Explaining NUMA Spanning in Hyper-V

When we work in virtualized worlds with Microsoft Hyper-V, there are no many things we have to worry about when it comes to processors. Most of these things come with acronyms which people don’t really understand but they know they need and these and one of these is NUMA Spanning which I’m going to try and explain here and convey why we want to avoid NUMA Spanning where possible and I’m going to do it all in fairly simple terms to keep the topic light. In reality, NUMA architectures may be more complex than this.

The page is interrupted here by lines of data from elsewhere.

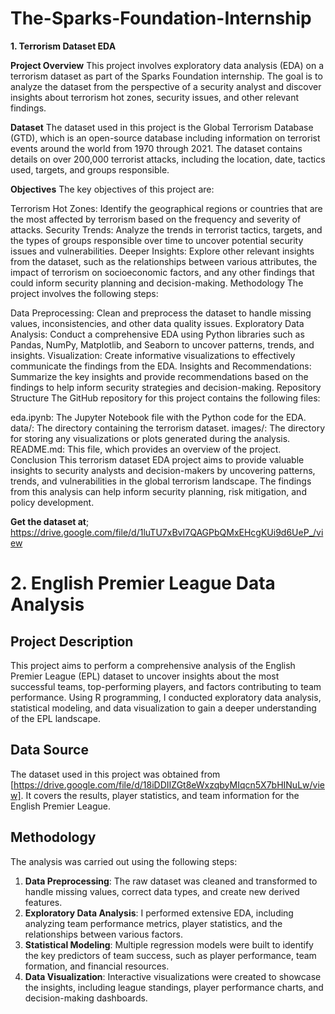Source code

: # The-Sparks-Foundation-Internship

**1. Terrorism Dataset EDA**

**Project Overview**
This project involves exploratory data analysis (EDA) on a terrorism dataset as part of the Sparks Foundation internship. The goal is to analyze the dataset from the perspective of a security analyst and discover insights about terrorism hot zones, security issues, and other relevant findings.

**Dataset**
The dataset used in this project is the Global Terrorism Database (GTD), which is an open-source database including information on terrorist events around the world from 1970 through 2021. The dataset contains details on over 200,000 terrorist attacks, including the location, date, tactics used, targets, and groups responsible.

**Objectives**
The key objectives of this project are:

Terrorism Hot Zones: Identify the geographical regions or countries that are the most affected by terrorism based on the frequency and severity of attacks.
Security Trends: Analyze the trends in terrorist tactics, targets, and the types of groups responsible over time to uncover potential security issues and vulnerabilities.
Deeper Insights: Explore other relevant insights from the dataset, such as the relationships between various attributes, the impact of terrorism on socioeconomic factors, and any other findings that could inform security planning and decision-making.
Methodology
The project involves the following steps:

Data Preprocessing: Clean and preprocess the dataset to handle missing values, inconsistencies, and other data quality issues.
Exploratory Data Analysis: Conduct a comprehensive EDA using Python libraries such as Pandas, NumPy, Matplotlib, and Seaborn to uncover patterns, trends, and insights.
Visualization: Create informative visualizations to effectively communicate the findings from the EDA.
Insights and Recommendations: Summarize the key insights and provide recommendations based on the findings to help inform security strategies and decision-making.
Repository Structure
The GitHub repository for this project contains the following files:

eda.ipynb: The Jupyter Notebook file with the Python code for the EDA.
data/: The directory containing the terrorism dataset.
images/: The directory for storing any visualizations or plots generated during the analysis.
README.md: This file, which provides an overview of the project.
Conclusion
This terrorism dataset EDA project aims to provide valuable insights to security analysts and decision-makers by uncovering patterns, trends, and vulnerabilities in the global terrorism landscape. The findings from this analysis can help inform security planning, risk mitigation, and policy development.

**Get the dataset  at**; https://drive.google.com/file/d/1luTU7xBvI7QAGPbQMxEHcgKUi9d6UeP_/view

# 2. English Premier League Data Analysis

## Project Description
This project aims to perform a comprehensive analysis of the English Premier League (EPL) dataset to uncover insights about the most successful teams, top-performing players, and factors contributing to team performance. Using R programming, I conducted exploratory data analysis, statistical modeling, and data visualization to gain a deeper understanding of the EPL landscape.

## Data Source
The dataset used in this project was obtained from [https://drive.google.com/file/d/18iDDIIZGt8eWxzqbyMIqcn5X7bHINuLw/view]. It covers the results, player statistics, and team information for the English Premier League.

## Methodology
The analysis was carried out using the following steps:

1. **Data Preprocessing**: The raw dataset was cleaned and transformed to handle missing values, correct data types, and create new derived features.
2. **Exploratory Data Analysis**: I performed extensive EDA, including analyzing team performance metrics, player statistics, and the relationships between various factors.
3. **Statistical Modeling**: Multiple regression models were built to identify the key predictors of team success, such as player performance, team formation, and financial resources.
4. **Data Visualization**: Interactive visualizations were created to showcase the insights, including league standings, player performance charts, and decision-making dashboards.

NUMA Spanning or Non-Uniform Memory Address Spanning was a feature introduced into motherboard chipsets by Intel and AMD. Intel implemented it with the feature set Quick Path Interconnect (QPI) in 2007 and AMD implemented it with HyperTransport in 2003. NUMA uses a construct of nodes in it’s architecture. As the name suggests, NUMA refers to system memory (RAM) and how we use memory and more specifically, how we determine which memory in the system to use.

Single NUMA Node

Single NUMA Node

In the most simple system, you have a single NUMA node. A single NUMA node is achieved either in a system with a single socket processor or by using a motherboard and processor combination which does not support the concept of NUMA. With a single NUMA node, all memory is treated as equal and a VM running on a hypervisor on this configuration system would use any memory available to it without preference.

Multiple NUMA Nodes

Two NUMA Nodes

In a typical system that we see today with multiple processor sockets and with a processor and motherboard configuration that supports NUMA, we have multiple NUMA nodes. NUMA nodes are determined by the arrangement of memory DIMMs in relation to the processor sockets on the motherboard. In a hugely oversimplified sample system with two CPU sockets, each loaded up with a single core processor and 6 DIMMs per socket, each DIMM slot populated with an 8GB DIMM (12 DIMMs total). In this configuration we have two NUMA nodes, and in each NUMA node, we have one CPU socket and it’s directly connected 48GB of memory.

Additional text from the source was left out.